If anything, testing the C API using ctypes or cffi would probably be
more reasonable... assuming we get ctypes / cffi to compile everywhere,
which currently isn't the case.
I agree that you would rather not want to let Cython (or another tool)
generate the specific code that tests a specific C-API call, but you could
still use Cython to get around writing the setup, validation and unittest
boilerplate code in C. Basically, a test could then look something like
this (probably works, although I didn't test it):
from cpython.object cimport PyObject
from cpython.list cimport PyList_Append
def test_PyList_Append_on_empty_list():
# setup code
l = []
assert len(l) == 0
value = "abc"
pyobj_value = <PyObject*> value
refcount_before = pyobj_value.ob_refcnt
# conservative test call, translates to the expected C code,
# although with exception propagation if it returns -1:
errcode = PyList_Append(l, value)
# validation
assert errcode == 0
assert len(l) == 1
assert l[0] is value
assert pyobj_value.ob_refcnt == refcount_before + 1
If you don't want the exception handling, you can define your own
declaration of PyList_Append() that does not have it. But personally, I'd
rather use try-except in my test code than manually taking care of cleaning
up (unexpected) exceptions.
Exactly, that's the kind of thing I had in mind. At the moment,
writing a new dedicated C API test requires designing 4 things:
1. The test case itself (what action to take, which assertions to make about it)

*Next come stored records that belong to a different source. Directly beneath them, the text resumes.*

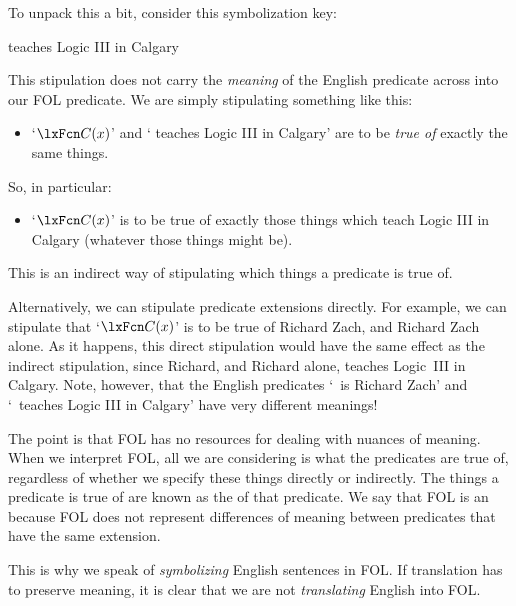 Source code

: To unpack this a bit, consider this symbolization key: 
	\begin{ekey}
		\item[\atom{C}{x}]  teaches Logic III in Calgary
	\end{ekey} 
This stipulation does not carry the \emph{meaning} of the English predicate across into our FOL predicate. We are simply stipulating something like this:
	\begin{itemize}
		\item `$\atom{C}{x}$' and ` teaches Logic III in Calgary' are to be \emph{true of} exactly the same things.
	\end{itemize}
So, in particular:
	\begin{itemize}
		\item `$\atom{C}{x}$' is to be true of exactly those things which teach Logic III in Calgary (whatever those things might be).
	\end{itemize}
This is an indirect way of stipulating which things a predicate is true of.

Alternatively, we can stipulate predicate extensions directly. For example, we can stipulate that `$\atom{C}{x}$' is to be true of Richard Zach, and Richard Zach alone. As it happens, this direct stipulation would have the same effect as the indirect stipulation, since Richard, and Richard alone, teaches Logic~III in Calgary. Note, however, that the English predicates `\blank\ is Richard Zach' and `\blank\ teaches Logic III in Calgary' have very different meanings!

The point is that FOL has no resources for dealing with nuances of meaning. When we interpret FOL, all we are considering is what the predicates are true of, regardless of whether we specify these things directly or indirectly. The things a predicate is true of are known as the  of that predicate. We say that FOL is an  because FOL does not represent differences of meaning between predicates that have the same extension.

This is why we speak of \emph{symbolizing} English sentences in FOL.
If translation has to preserve meaning, it is clear that we are not \emph{translating} English into FOL.

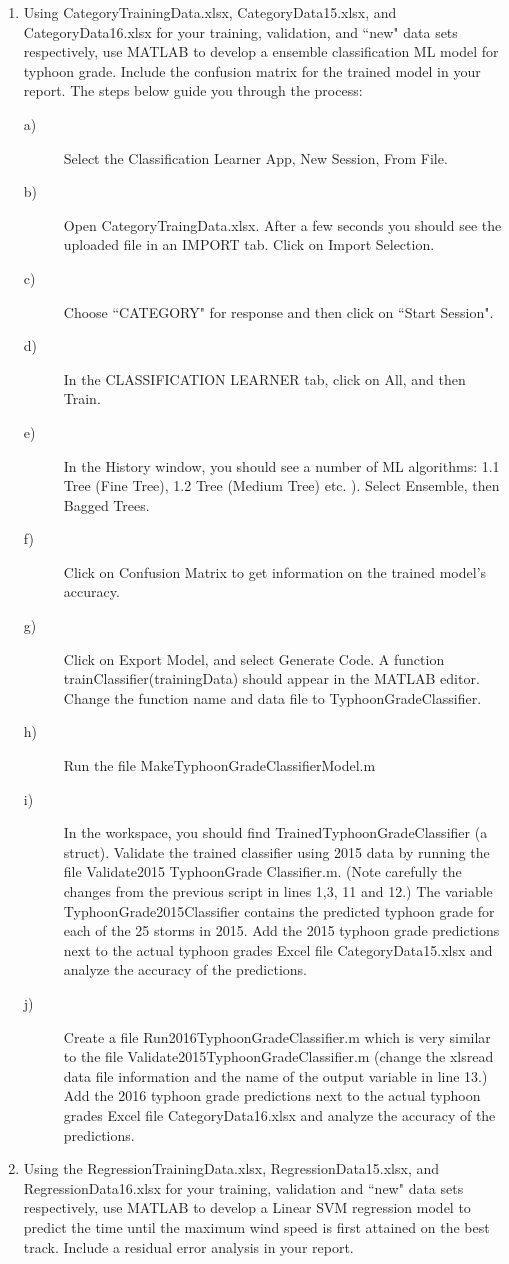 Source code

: \documentclass{SBCbookchapter}
\begin{document}
	\begin{enumerate}
		\item Using CategoryTrainingData.xlsx,  CategoryData15.xlsx, and CategoryData16.xlsx for your training, validation, and ``new" data sets respectively, use MATLAB to develop a ensemble classification ML model for typhoon grade. Include the confusion matrix for the trained model in your report. The steps below guide you through the process:
		
			\begin{description}
			\item[a)] Select the Classification Learner App, New Session, From File.
			\item[b)] Open CategoryTraingData.xlsx. After a few seconds you should see the uploaded file in an IMPORT tab.  Click on Import Selection.
			\item[c)] Choose ``CATEGORY" for response and then click on ``Start Session".
			\item[d)] In the CLASSIFICATION LEARNER tab, click on All, and then Train.
			\item[e)] In the History window, you should see a number of ML algorithms: 1.1 Tree (Fine Tree), 1.2 Tree (Medium Tree) etc. ). Select Ensemble, then Bagged Trees.
			\item[f)]  Click on Confusion Matrix to get information on the trained model's accuracy.
			\item[g)] Click on Export Model, and select Generate Code.  A function trainClassifier(trainingData) should appear in the MATLAB editor.  Change the function name and data file to TyphoonGradeClassifier.
			\item[h)] Run the file MakeTyphoonGradeClassifierModel.m
			\item[i)] In the workspace, you should find TrainedTyphoonGradeClassifier (a struct). Validate the trained classifier using 2015 data   by running the file Validate2015 TyphoonGrade Classifier.m. (Note carefully the changes from the previous script in lines 1,3, 11 and 12.) The variable TyphoonGrade2015Classifier contains the predicted typhoon grade for each of the 25 storms in 2015. Add the 2015 typhoon grade predictions next to the actual typhoon grades  Excel file CategoryData15.xlsx and analyze the accuracy of the predictions.
			\item[j)] Create a file Run2016TyphoonGradeClassifier.m which is very similar to the file  Validate2015TyphoonGradeClassifier.m (change the xlsread data file information and the name of the output variable in line 13.) Add the 2016 typhoon grade predictions next to the actual typhoon grades  Excel file CategoryData16.xlsx and analyze the accuracy of the predictions.
			
		\end{description}
		
		\item Using the RegressionTrainingData.xlsx, RegressionData15.xlsx, and RegressionData16.xlsx for your training, validation and ``new" data sets respectively, use MATLAB to develop  a Linear SVM regression model to predict the time until the maximum wind speed is first attained on the best track. Include a residual error analysis in your report.
	\end{enumerate}
	
\end{document}
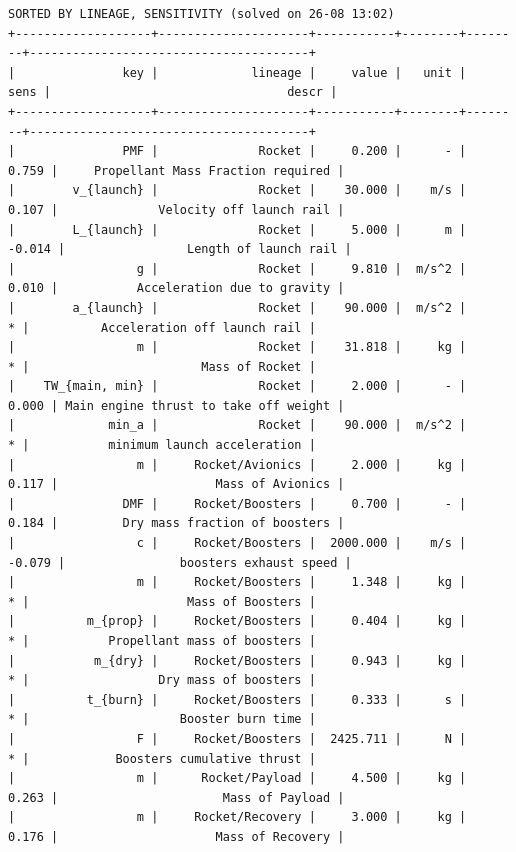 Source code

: \documentclass[12pt]{article}
\begin{document}
\begin{landscape}

\begin{verbatim}
SORTED BY LINEAGE, SENSITIVITY (solved on 26-08 13:02)
+-------------------+---------------------+-----------+--------+--------+---------------------------------------+
|               key |             lineage |     value |   unit |   sens |                                 descr |
+-------------------+---------------------+-----------+--------+--------+---------------------------------------+
|               PMF |              Rocket |     0.200 |      - |  0.759 |     Propellant Mass Fraction required |
|        v_{launch} |              Rocket |    30.000 |    m/s |  0.107 |              Velocity off launch rail |
|        L_{launch} |              Rocket |     5.000 |      m | -0.014 |                 Length of launch rail |
|                 g |              Rocket |     9.810 |  m/s^2 |  0.010 |           Acceleration due to gravity |
|        a_{launch} |              Rocket |    90.000 |  m/s^2 |      * |          Acceleration off launch rail |
|                 m |              Rocket |    31.818 |     kg |      * |                        Mass of Rocket |
|    TW_{main, min} |              Rocket |     2.000 |      - |  0.000 | Main engine thrust to take off weight |
|             min_a |              Rocket |    90.000 |  m/s^2 |      * |           minimum launch acceleration |
|                 m |     Rocket/Avionics |     2.000 |     kg |  0.117 |                      Mass of Avionics |
|               DMF |     Rocket/Boosters |     0.700 |      - |  0.184 |         Dry mass fraction of boosters |
|                 c |     Rocket/Boosters |  2000.000 |    m/s | -0.079 |                boosters exhaust speed |
|                 m |     Rocket/Boosters |     1.348 |     kg |      * |                      Mass of Boosters |
|          m_{prop} |     Rocket/Boosters |     0.404 |     kg |      * |           Propellant mass of boosters |
|           m_{dry} |     Rocket/Boosters |     0.943 |     kg |      * |                  Dry mass of boosters |
|          t_{burn} |     Rocket/Boosters |     0.333 |      s |      * |                     Booster burn time |
|                 F |     Rocket/Boosters |  2425.711 |      N |      * |            Boosters cumulative thrust |
|                 m |      Rocket/Payload |     4.500 |     kg |  0.263 |                       Mass of Payload |
|                 m |     Rocket/Recovery |     3.000 |     kg |  0.176 |                      Mass of Recovery |

\end{verbatim}
\end{landscape}
\end{document}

2. The C code to make the API call you want to test
3. The Python->C interface for the test case from 1 to pass test
values in to the code from 2
4. The C->Python interface to get state of interest from 2 back to the
test case from 1
If we were able to use Cython to handle 3 & 4 rather than having to
hand craft it for every test, then I believe it would significantly
lower the barrier to testing the C API directly rather than only
testing it indirectly through the CPython implementation.
Having such a test suite available would then hopefully make it easier
for other implementations to provide robust emulations of the public C
API.
ctypes & cffi likely wouldn't help as much in the case, since they
don't eliminate the need to come up with custom code for parts 3 & 4,
they just let you write that logic in Python rather than C.